Le personnage de Phillotson représente, au début du roman, le Nom-du-Père qui devrait instaurer la limite de la transgression.
‘Richard Phillotson thought of the absurdity of the regulation in this case, when he was old enough to be the girl’s father. (J 126)’Mais il se révèle inévitablement inefficace puisque, quoique père symbolique de Jude, il choisit de devenir l’époux de Sue, c’est-à-dire de celle qui a l’âge d’être sa fille. Il est celui qui déclenche la transgression en commettant l’inceste et engendre la forclusion du Nom-du-Père.
Il apparaît au départ attaché à des valeurs sures et stables, “a spare and thoughtful personage of five-and-forty” (J 121), qui ne cache pas son attachement aux Saintes Ecritures (J 127). Il paraît s’attacher à certains éléments de sa réalité pour ne pas être confronté au réel instable et menaçant : il abandonne ainsi son ambition de poursuivre des études universitaires et s’en tient à son métier d’instituteur. Ses projets respectent scrupuleusement le cadre du possible et de la bienséance sociale : dans un passage où il est focalisateur, la narration présente son travail en compagnie de Sue comme le fruit d’un heureux hasard s’accordant parfaitement avec les exigences du lieu et du moment (J 125). De même, en temps de crise, alors que Sue est sur le point de lui demander qu’ils se séparent, il choisit plutôt de se consacrer aux problèmes matériels de l’école (J 262).

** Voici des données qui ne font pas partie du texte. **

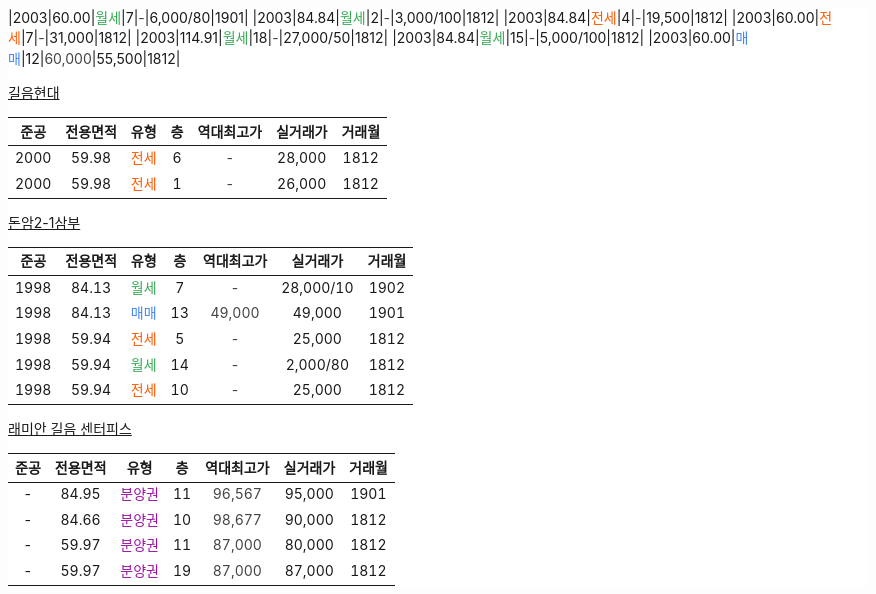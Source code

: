 |2003|60.00|<span style="color:#34a853">월세</span>|7|<span style="color:#444444">-</span>|6,000/80|1901|
|2003|84.84|<span style="color:#34a853">월세</span>|2|<span style="color:#444444">-</span>|3,000/100|1812|
|2003|84.84|<span style="color:#ff5a00">전세</span>|4|<span style="color:#444444">-</span>|19,500|1812|
|2003|60.00|<span style="color:#ff5a00">전세</span>|7|<span style="color:#444444">-</span>|31,000|1812|
|2003|114.91|<span style="color:#34a853">월세</span>|18|<span style="color:#444444">-</span>|27,000/50|1812|
|2003|84.84|<span style="color:#34a853">월세</span>|15|<span style="color:#444444">-</span>|5,000/100|1812|
|2003|60.00|<span style="color:#4285f3">매매</span>|12|<span style="color:#444444">60,000</span>|55,500|1812|

[길음현대](https://search.naver.com/search.naver?query=%EC%84%9C%EC%9A%B8%ED%8A%B9%EB%B3%84%EC%8B%9C+%EC%84%B1%EB%B6%81%EA%B5%AC+%EA%B8%B8%EC%9D%8C%EB%8F%99+%EA%B8%B8%EC%9D%8C%ED%98%84%EB%8C%80)

|준공|전용면적|유형|층|역대최고가|실거래가|거래월|
|:---:|:---:|:---:|:---:|:---:|:---:|:---:|
|2000|59.98|<span style="color:#ff5a00">전세</span>|6|<span style="color:#444444">-</span>|28,000|1812|
|2000|59.98|<span style="color:#ff5a00">전세</span>|1|<span style="color:#444444">-</span>|26,000|1812|

[돈암2-1삼부](https://search.naver.com/search.naver?query=%EC%84%9C%EC%9A%B8%ED%8A%B9%EB%B3%84%EC%8B%9C+%EC%84%B1%EB%B6%81%EA%B5%AC+%EA%B8%B8%EC%9D%8C%EB%8F%99+%EB%8F%88%EC%95%942-1%EC%82%BC%EB%B6%80)

|준공|전용면적|유형|층|역대최고가|실거래가|거래월|
|:---:|:---:|:---:|:---:|:---:|:---:|:---:|
|1998|84.13|<span style="color:#34a853">월세</span>|7|<span style="color:#444444">-</span>|28,000/10|1902|
|1998|84.13|<span style="color:#4285f3">매매</span>|13|<span style="color:#444444">49,000</span>|49,000|1901|
|1998|59.94|<span style="color:#ff5a00">전세</span>|5|<span style="color:#444444">-</span>|25,000|1812|
|1998|59.94|<span style="color:#34a853">월세</span>|14|<span style="color:#444444">-</span>|2,000/80|1812|
|1998|59.94|<span style="color:#ff5a00">전세</span>|10|<span style="color:#444444">-</span>|25,000|1812|

[래미안 길음 센터피스](https://search.naver.com/search.naver?query=%EC%84%9C%EC%9A%B8%ED%8A%B9%EB%B3%84%EC%8B%9C+%EC%84%B1%EB%B6%81%EA%B5%AC+%EA%B8%B8%EC%9D%8C%EB%8F%99+%EB%9E%98%EB%AF%B8%EC%95%88+%EA%B8%B8%EC%9D%8C+%EC%84%BC%ED%84%B0%ED%94%BC%EC%8A%A4)

|준공|전용면적|유형|층|역대최고가|실거래가|거래월|
|:---:|:---:|:---:|:---:|:---:|:---:|:---:|
|-|84.95|<span style="color:#9C11A5">분양권</span>|11|<span style="color:#444444">96,567</span>|95,000|1901|
|-|84.66|<span style="color:#9C11A5">분양권</span>|10|<span style="color:#444444">98,677</span>|90,000|1812|
|-|59.97|<span style="color:#9C11A5">분양권</span>|11|<span style="color:#444444">87,000</span>|80,000|1812|
|-|59.97|<span style="color:#9C11A5">분양권</span>|19|<span style="color:#444444">87,000</span>|87,000|1812|


<script async src="//pagead2.googlesyndication.com/pagead/js/adsbygoogle.js"></script>

<ins class="adsbygoogle"
     style="display:block"
     data-ad-client="ca-pub-2446590836940007"
     data-ad-slot="1659523306"
     data-ad-format="auto"
     data-full-width-responsive="true"></ins>
<script>
(adsbygoogle = window.adsbygoogle || []).push({});
</script>
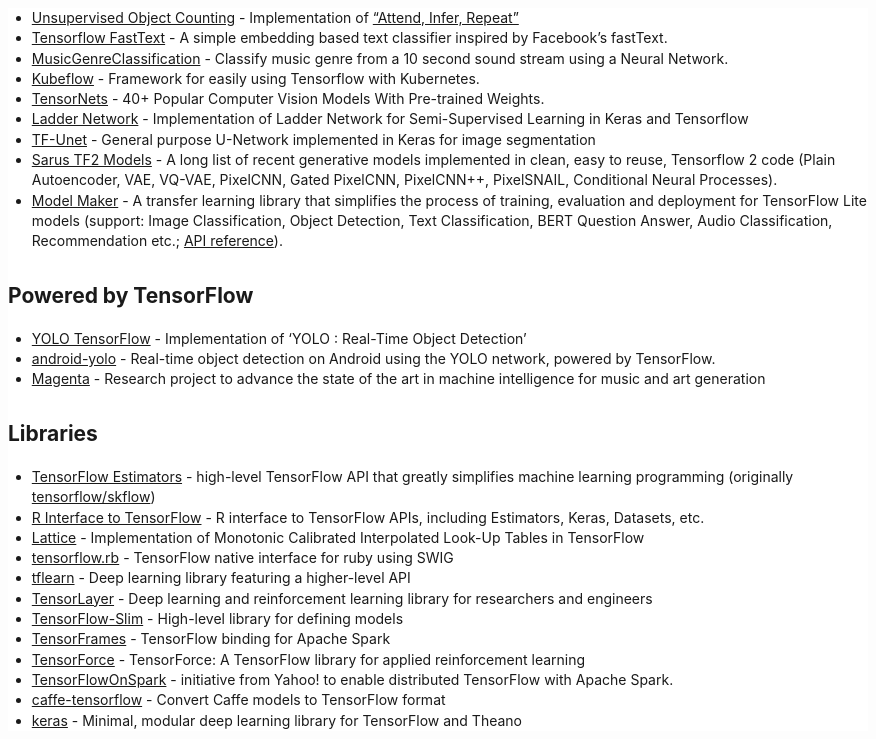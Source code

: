 - [Unsupervised Object Counting](https://github.com/akosiorek/attend_infer_repeat) - Implementation of [“Attend, Infer, Repeat”](https://papers.nips.cc/paper/6230-attend-infer-repeat-fast-scene-understanding-with-generative-models)
- [Tensorflow FastText](https://github.com/apcode/tensorflow_fasttext) - A simple embedding based text classifier inspired by Facebook’s fastText.
- [MusicGenreClassification](https://github.com/mlachmish/MusicGenreClassification) - Classify music genre from a 10 second sound stream using a Neural Network.
- [Kubeflow](https://github.com/kubeflow/kubeflow) - Framework for easily using Tensorflow with Kubernetes.
- [TensorNets](https://github.com/taehoonlee/tensornets) - 40+ Popular Computer Vision Models With Pre-trained Weights.
- [Ladder Network](https://github.com/divamgupta/ladder_network_keras) - Implementation of Ladder Network for Semi-Supervised Learning in Keras and Tensorflow
- [TF-Unet](https://github.com/juniorxsound/TF-Unet) - General purpose U-Network implemented in Keras for image segmentation
- [Sarus TF2 Models](https://github.com/sarus-tech/tf2-published-models) - A long list of recent generative models implemented in clean, easy to reuse, Tensorflow 2 code (Plain Autoencoder, VAE, VQ-VAE, PixelCNN, Gated PixelCNN, PixelCNN++, PixelSNAIL, Conditional Neural Processes).
- [Model Maker](https://www.tensorflow.org/lite/guide/model_maker) - A transfer learning library that simplifies the process of training, evaluation and deployment for TensorFlow Lite models (support: Image Classification, Object Detection, Text Classification, BERT Question Answer, Audio Classification, Recommendation etc.; [API reference](https://www.tensorflow.org/lite/api_docs/python/tflite_model_maker)).

<span id="github-powered-by"></span>

## Powered by TensorFlow

- [YOLO TensorFlow](https://github.com/gliese581gg/YOLO_tensorflow) - Implementation of ‘YOLO : Real-Time Object Detection’
- [android-yolo](https://github.com/natanielruiz/android-yolo) - Real-time object detection on Android using the YOLO network, powered by TensorFlow.
- [Magenta](https://github.com/tensorflow/magenta) - Research project to advance the state of the art in machine intelligence for music and art generation

<span id="libraries"></span>

## Libraries

- [TensorFlow Estimators](https://www.tensorflow.org/guide/estimators) - high-level TensorFlow API that greatly simplifies machine learning programming (originally [tensorflow/skflow](https://github.com/tensorflow/skflow))
- [R Interface to TensorFlow](https://tensorflow.rstudio.com/) - R interface to TensorFlow APIs, including Estimators, Keras, Datasets, etc.
- [Lattice](https://github.com/tensorflow/lattice) - Implementation of Monotonic Calibrated Interpolated Look-Up Tables in TensorFlow
- [tensorflow.rb](https://github.com/somaticio/tensorflow.rb) - TensorFlow native interface for ruby using SWIG
- [tflearn](https://github.com/tflearn/tflearn) - Deep learning library featuring a higher-level API
- [TensorLayer](https://github.com/tensorlayer/tensorlayer) - Deep learning and reinforcement learning library for researchers and engineers
- [TensorFlow-Slim](https://github.com/tensorflow/models/tree/master/inception/inception/slim) - High-level library for defining models
- [TensorFrames](https://github.com/tjhunter/tensorframes) - TensorFlow binding for Apache Spark
- [TensorForce](https://github.com/reinforceio/tensorforce) - TensorForce: A TensorFlow library for applied reinforcement learning
- [TensorFlowOnSpark](https://github.com/yahoo/TensorFlowOnSpark) - initiative from Yahoo! to enable distributed TensorFlow with Apache Spark.
- [caffe-tensorflow](https://github.com/ethereon/caffe-tensorflow) - Convert Caffe models to TensorFlow format
- [keras](http://keras.io) - Minimal, modular deep learning library for TensorFlow and Theano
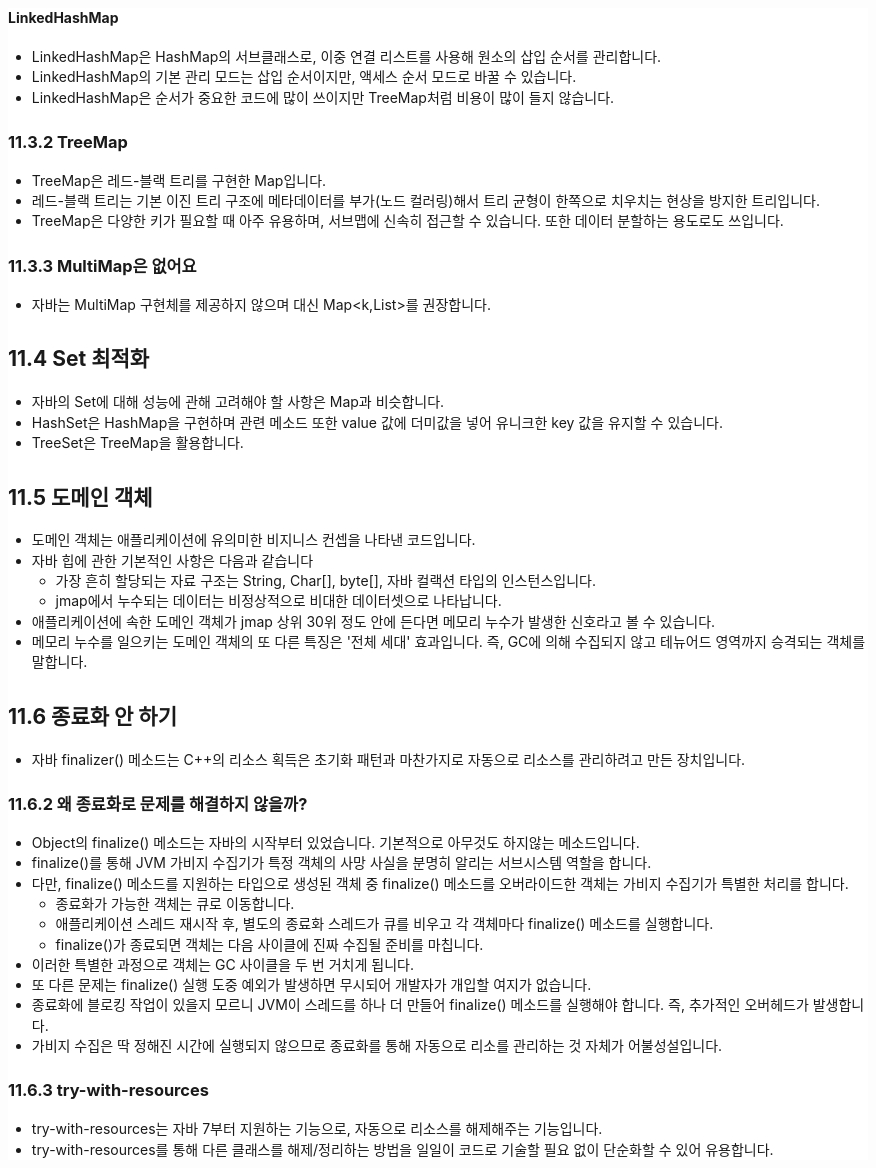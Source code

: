 #### LinkedHashMap

* LinkedHashMap은 HashMap의 서브클래스로, 이중 연결 리스트를 사용해 원소의 삽입 순서를 관리합니다.
* LinkedHashMap의 기본 관리 모드는 삽입 순서이지만, 액세스 순서 모드로 바꿀 수 있습니다.
* LinkedHashMap은 순서가 중요한 코드에 많이 쓰이지만 TreeMap처럼 비용이 많이 들지 않습니다.

### 11.3.2 TreeMap

* TreeMap은 레드-블랙 트리를 구현한 Map입니다.
* 레드-블랙 트리는 기본 이진 트리 구조에 메타데이터를 부가(노드 컬러링)해서 트리 균형이 한쪽으로 치우치는 현상을 방지한 트리입니다.
* TreeMap은 다양한 키가 필요할 때 아주 유용하며, 서브맵에 신속히 접근할 수 있습니다. 또한 데이터 분할하는 용도로도 쓰입니다.

### 11.3.3 MultiMap은 없어요

* 자바는 MultiMap 구현체를 제공하지 않으며 대신 Map<k,List<V>>를 권장합니다.

## 11.4 Set 최적화

* 자바의 Set에 대해 성능에 관해 고려해야 할 사항은 Map과 비슷합니다.
* HashSet은 HashMap을 구현하며 관련 메소드 또한 value 값에 더미값을 넣어 유니크한 key 값을 유지할 수 있습니다.
* TreeSet은 TreeMap을 활용합니다.

## 11.5 도메인 객체

* 도메인 객체는 애플리케이션에 유의미한 비지니스 컨셉을 나타낸 코드입니다.
* 자바 힙에 관한 기본적인 사항은 다음과 같습니다
  * 가장 흔히 할당되는 자료 구조는 String, Char[], byte[], 자바 컬랙션 타입의 인스턴스입니다.
  * jmap에서 누수되는 데이터는 비정상적으로 비대한 데이터셋으로 나타납니다.
* 애플리케이션에 속한 도메인 객체가 jmap 상위 30위 정도 안에 든다면 메모리 누수가 발생한 신호라고 볼 수 있습니다.
* 메모리 누수를 일으키는 도메인 객체의 또 다른 특징은 '전체 세대' 효과입니다. 즉, GC에 의해 수집되지 않고 테뉴어드 영역까지 승격되는 객체를 말합니다.

## 11.6 종료화 안 하기

* 자바 finalizer() 메소드는 C++의 리소스 획득은 초기화 패턴과 마찬가지로 자동으로 리소스를 관리하려고 만든 장치입니다.

### 11.6.2 왜 종료화로 문제를 해결하지 않을까?

* Object의 finalize() 메소드는 자바의 시작부터 있었습니다. 기본적으로 아무것도 하지않는 메소드입니다.
* finalize()를 통해 JVM 가비지 수집기가 특정 객체의 사망 사실을 분명히 알리는 서브시스템 역할을 합니다.
* 다만, finalize() 메소드를 지원하는 타입으로 생성된 객체 중 finalize() 메소드를 오버라이드한 객체는 가비지 수집기가 특별한 처리를 합니다.
  * 종료화가 가능한 객체는 큐로 이동합니다.
  * 애플리케이션 스레드 재시작 후, 별도의 종료화 스레드가 큐를 비우고 각 객체마다 finalize() 메소드를 실행합니다.
  * finalize()가 종료되면 객체는 다음 사이클에 진짜 수집될 준비를 마칩니다.
* 이러한 특별한 과정으로 객체는 GC 사이클을 두 번 거치게 됩니다.
* 또 다른 문제는 finalize() 실행 도중 예외가 발생하면 무시되어 개발자가 개입할 여지가 없습니다.
* 종료화에 블로킹 작업이 있을지 모르니 JVM이 스레드를 하나 더 만들어 finalize() 메소드를 실행해야 합니다. 즉, 추가적인 오버헤드가 발생합니다.
* 가비지 수집은 딱 정해진 시간에 실행되지 않으므로 종료화를 통해 자동으로 리소를 관리하는 것 자체가 어불성설입니다.

### 11.6.3 try-with-resources

* try-with-resources는 자바 7부터 지원하는 기능으로, 자동으로 리소스를 해제해주는 기능입니다.
* try-with-resources를 통해 다른 클래스를 해제/정리하는 방법을 일일이 코드로 기술할 필요 없이 단순화할 수 있어 유용합니다.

Si la suite dépeint un Phillotson généreux et tolérant, les jalons de son retour à un ordre patriarcal inébranlable sont posés dès le départ. Ainsi, en réaction à la demande scandaleuse de Sue il s’écrie : “Just think if either of the parsons in this town was to see us now!”(J264). Ce qui le dérange avant tout dans l’attitude de son épouse, c’est qu’elle déroge à la règle 589 et à l’ordre établi par l’usage.
‘“I was, and am, the most old-fashioned man in the world on the question of marriage”. (J 281)’Ce personnage conventionnel va pourtant soudain écouter une autre voix que celle de l’ordre moral et social, se fiant à son instinct : “I simply am going to act by instinct, and let principles take care of themselves” avoue-t-il à son ami Gillingham, sans craindre le regard social, “the question of neighbours and society” (J 275). Il cède au désir de Sue qu’il aime plus qu’il n’aime la loi et l’ordre : “I would have died for her; but I wouldn’t be cruel to her in the name of the law.” (J 281).
La position du maître d’école rappelle fortement celle de Jude qui se plie tout autant à la volonté de Sue 590 : la jeune femme ne cesse de vouloir se soustraire au désir de l’autre masculin et d’instaurer son propre désir comme substitut à la loi sociale et patriarcale qui fait du mariage un lieu de consommation. S’il est une explication à rechercher pour cette clémence de Phillotson, il semble que c’est dans la présentation du personnage de Sue qu’elle se trouve. Ce dernier pourrait dire, avec Jude : “my doctrines and I begin to part company” (J 256).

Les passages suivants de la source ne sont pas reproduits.